In [1]:
# ==============================================================================
# LightGBM – Thesis Tuning Pipeline
# ==============================================================================
# Spezifikation gemäß Masterarbeit:
# - Setup I & II: Volles FE-Grid.
# - Setup III: Dynamic FI (Top 50 Features).
# - Model Hyperparameter exakt nach Thesis Summary.
# - Early Stopping: Aktiviert mit val_tail=24.
# - Stage A Shortlist: Top 10 frozen.
# ==============================================================================

import os, sys
from pathlib import Path
import numpy as np
import pandas as pd
from itertools import product

# --- 1) Pfad-Setup ---
def _locate_repo_root(start: Path) -> Path:
    cur = start.resolve()
    for _ in range(6):
        if (cur / "src").exists():
            return cur
        if cur.parent == cur:
            break
        cur = cur.parent
    return start.resolve()

NOTEBOOK_DIR = Path.cwd()
PROJECT_ROOT = _locate_repo_root(NOTEBOOK_DIR)
os.environ["PROJECT_ROOT"] = str(PROJECT_ROOT)
if str(PROJECT_ROOT) not in sys.path:
    sys.path.insert(0, str(PROJECT_ROOT))

# --- 2) Imports ---
from src.config import (
    GlobalConfig,
    DEFAULT_CORR_SPEC,
    EWMA_CORR_SPEC,
    outputs_for_model,
)
from src.tuning import run_stageA, run_stageB
from src.io_timesplits import (
    load_target,
    load_ifo_features,
    load_full_lagged_features,
    load_rolling_importance,
)
# WICHTIG: Modell-Import für LGBM
from src.models.LGBM import ForecastModel

# --- 3) Konfiguration ---
USE_DYNAMIC_FI_PIPELINE = True  # False = Standard Setup (I & II)
SEED = 42
N_JOBS = 1 # LightGBM parallelisiert intern, aber im Grid-Search oft 1 besser

if USE_DYNAMIC_FI_PIPELINE:
    MODEL_NAME = "lightgbm_dynamic_fi"
else:
    MODEL_NAME = "lightgbm_dummy"

outputs_for_model(MODEL_NAME)
print(f"--- Starte Tuning für: {MODEL_NAME} ---")

# --- 4) Daten laden ---
y = load_target()
X_ifo = load_ifo_features()

# Align Indizes
idx_common = y.index.intersection(X_ifo.index)
y = y.loc[idx_common]
X_ifo = X_ifo.loc[idx_common]

X_full_lagged = None
rolling_imp = None
y_fi = None

if USE_DYNAMIC_FI_PIPELINE:
    FI_BASE_DIR = PROJECT_ROOT / "outputs" / "feature_importance" / "outputs_no_missing"
    try:
        X_full_lagged = load_full_lagged_features(base_dir=FI_BASE_DIR)
        rolling_imp   = load_rolling_importance(base_dir=FI_BASE_DIR)

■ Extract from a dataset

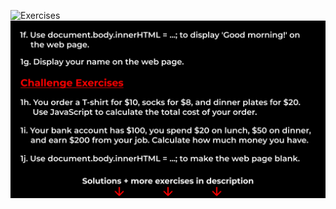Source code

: ![Exercises](https://user-images.githubusercontent.com/70604577/229873224-6788a1dd-eb4c-4d71-8dbc-e5e942256cd1.png)
![Exercises](/Lesson%201/Ignore/2.png)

        idx_fi = y.index.intersection(X_full_lagged.index).intersection(rolling_imp.index)
        y_fi          = y.loc[idx_fi]
        X_full_lagged = X_full_lagged.loc[idx_fi]
        rolling_imp   = rolling_imp.loc[idx_fi]
        print(f"Dynamic FI Modus: {X_full_lagged.shape[1]} Features geladen.")
    except FileNotFoundError:
        print("FEHLER: Dynamic FI Artefakte nicht gefunden.")
        sys.exit(1)
else:
    print(f"Full FE Modus (Setup I/II): {X_ifo.shape[1]} Basis-Features.")

# --- 5) Config Defaults (Thesis Policy) ---
def get_thesis_cfg() -> GlobalConfig:
    cfg = GlobalConfig(preset="thesis")
    cfg.policy_window = 24
    cfg.policy_decay = 0.97
    cfg.selection_mode = "decayed_best"
    return cfg

cfg_obj = get_thesis_cfg()

# --- 6) Grid Definition ---------------------------------------

def build_grid_full_fe():
    """Setup I (ifo) und Setup II (ifo + TargetBlocks)."""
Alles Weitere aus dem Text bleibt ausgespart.